* _Task to carry out_: Look through the data below and, wherever a line carries the word "mathcal", please copy that line.

[Source texts of formatted documents]
* * * * * * *

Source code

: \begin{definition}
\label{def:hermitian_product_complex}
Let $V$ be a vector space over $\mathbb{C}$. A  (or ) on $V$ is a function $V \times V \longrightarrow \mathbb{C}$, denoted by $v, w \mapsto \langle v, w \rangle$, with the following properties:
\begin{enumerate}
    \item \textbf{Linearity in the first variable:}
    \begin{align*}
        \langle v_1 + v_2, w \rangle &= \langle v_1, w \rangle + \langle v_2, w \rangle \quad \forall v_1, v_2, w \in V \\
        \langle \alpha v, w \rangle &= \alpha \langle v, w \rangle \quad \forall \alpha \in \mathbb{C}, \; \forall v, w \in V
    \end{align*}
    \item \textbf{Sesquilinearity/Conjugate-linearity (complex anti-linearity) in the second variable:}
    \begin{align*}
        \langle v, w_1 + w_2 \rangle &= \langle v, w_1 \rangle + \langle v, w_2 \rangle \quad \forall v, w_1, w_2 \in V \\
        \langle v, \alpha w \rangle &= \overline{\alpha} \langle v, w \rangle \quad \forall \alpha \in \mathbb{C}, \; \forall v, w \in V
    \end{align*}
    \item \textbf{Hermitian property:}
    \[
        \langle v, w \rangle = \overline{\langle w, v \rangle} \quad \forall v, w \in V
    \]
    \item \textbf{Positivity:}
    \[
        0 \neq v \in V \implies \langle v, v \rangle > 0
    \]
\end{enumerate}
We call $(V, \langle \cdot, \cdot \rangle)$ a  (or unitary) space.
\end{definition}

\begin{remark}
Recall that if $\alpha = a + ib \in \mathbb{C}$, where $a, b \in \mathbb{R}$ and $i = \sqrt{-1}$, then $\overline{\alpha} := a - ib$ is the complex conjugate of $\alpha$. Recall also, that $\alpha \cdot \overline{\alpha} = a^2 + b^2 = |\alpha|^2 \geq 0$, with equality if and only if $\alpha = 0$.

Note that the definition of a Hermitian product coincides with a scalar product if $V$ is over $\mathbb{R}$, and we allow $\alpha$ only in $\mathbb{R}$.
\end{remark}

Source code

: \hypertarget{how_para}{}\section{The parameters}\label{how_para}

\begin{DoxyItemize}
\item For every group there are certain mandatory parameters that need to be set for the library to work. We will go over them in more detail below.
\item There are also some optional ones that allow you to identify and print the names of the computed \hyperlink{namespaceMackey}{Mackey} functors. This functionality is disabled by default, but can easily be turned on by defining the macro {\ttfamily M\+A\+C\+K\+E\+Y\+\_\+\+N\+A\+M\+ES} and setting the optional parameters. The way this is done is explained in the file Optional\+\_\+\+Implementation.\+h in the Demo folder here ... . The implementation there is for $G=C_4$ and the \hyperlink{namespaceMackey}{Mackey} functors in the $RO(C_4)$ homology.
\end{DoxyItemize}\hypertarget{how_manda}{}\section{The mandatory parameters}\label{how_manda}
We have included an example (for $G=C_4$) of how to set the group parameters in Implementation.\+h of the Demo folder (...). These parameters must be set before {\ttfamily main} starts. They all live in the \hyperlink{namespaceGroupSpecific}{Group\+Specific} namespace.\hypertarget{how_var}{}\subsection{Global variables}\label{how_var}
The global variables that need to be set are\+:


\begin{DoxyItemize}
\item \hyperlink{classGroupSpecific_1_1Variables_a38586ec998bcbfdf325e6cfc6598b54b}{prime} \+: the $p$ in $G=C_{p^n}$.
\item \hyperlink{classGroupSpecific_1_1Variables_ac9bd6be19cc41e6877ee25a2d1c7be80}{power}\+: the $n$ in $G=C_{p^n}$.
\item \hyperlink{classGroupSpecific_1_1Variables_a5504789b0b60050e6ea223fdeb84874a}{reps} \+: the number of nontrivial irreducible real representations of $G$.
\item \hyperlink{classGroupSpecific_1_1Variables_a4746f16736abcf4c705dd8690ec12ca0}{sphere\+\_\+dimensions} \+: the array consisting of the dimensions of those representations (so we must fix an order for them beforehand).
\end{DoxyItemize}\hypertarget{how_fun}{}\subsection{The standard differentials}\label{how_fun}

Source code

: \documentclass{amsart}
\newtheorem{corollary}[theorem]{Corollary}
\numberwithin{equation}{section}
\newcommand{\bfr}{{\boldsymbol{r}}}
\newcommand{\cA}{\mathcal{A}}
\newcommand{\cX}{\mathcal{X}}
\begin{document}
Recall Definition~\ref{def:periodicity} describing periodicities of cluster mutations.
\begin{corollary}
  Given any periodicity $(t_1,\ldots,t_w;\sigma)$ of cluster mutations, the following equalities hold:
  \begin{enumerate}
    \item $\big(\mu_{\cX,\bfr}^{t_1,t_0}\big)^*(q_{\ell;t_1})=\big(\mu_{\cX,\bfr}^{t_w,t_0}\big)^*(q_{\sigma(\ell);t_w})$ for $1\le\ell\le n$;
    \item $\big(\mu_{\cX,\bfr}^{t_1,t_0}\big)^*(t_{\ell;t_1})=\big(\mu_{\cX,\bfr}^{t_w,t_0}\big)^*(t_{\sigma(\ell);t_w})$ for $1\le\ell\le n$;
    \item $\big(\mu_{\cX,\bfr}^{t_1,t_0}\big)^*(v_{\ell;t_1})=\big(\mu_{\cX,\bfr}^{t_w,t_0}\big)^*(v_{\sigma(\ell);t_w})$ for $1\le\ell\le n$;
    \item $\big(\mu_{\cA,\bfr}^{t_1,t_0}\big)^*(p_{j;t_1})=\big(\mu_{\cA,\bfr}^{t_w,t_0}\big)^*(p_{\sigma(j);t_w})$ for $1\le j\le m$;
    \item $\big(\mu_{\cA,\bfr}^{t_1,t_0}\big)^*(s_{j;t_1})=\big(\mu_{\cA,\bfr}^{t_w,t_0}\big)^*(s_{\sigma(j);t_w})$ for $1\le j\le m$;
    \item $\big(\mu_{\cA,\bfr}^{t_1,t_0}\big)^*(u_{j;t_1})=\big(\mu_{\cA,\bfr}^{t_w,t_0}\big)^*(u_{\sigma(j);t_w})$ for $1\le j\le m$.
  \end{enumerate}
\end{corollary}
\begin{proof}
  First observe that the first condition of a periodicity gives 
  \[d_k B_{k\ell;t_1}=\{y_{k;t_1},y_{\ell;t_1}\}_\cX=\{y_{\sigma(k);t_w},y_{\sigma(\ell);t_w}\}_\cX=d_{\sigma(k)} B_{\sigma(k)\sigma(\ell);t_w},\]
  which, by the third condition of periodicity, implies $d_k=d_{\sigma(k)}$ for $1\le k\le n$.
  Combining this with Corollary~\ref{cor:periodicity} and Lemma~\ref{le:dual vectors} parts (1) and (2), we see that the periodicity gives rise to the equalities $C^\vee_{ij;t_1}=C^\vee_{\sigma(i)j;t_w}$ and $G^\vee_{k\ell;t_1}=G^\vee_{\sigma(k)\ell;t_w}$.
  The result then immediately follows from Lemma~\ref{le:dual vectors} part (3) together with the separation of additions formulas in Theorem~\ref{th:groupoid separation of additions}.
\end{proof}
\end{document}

* * * * * * *

* _Exercise solution_:
\newcommand{\cA}{\mathcal{A}}
\newcommand{\cX}{\mathcal{X}}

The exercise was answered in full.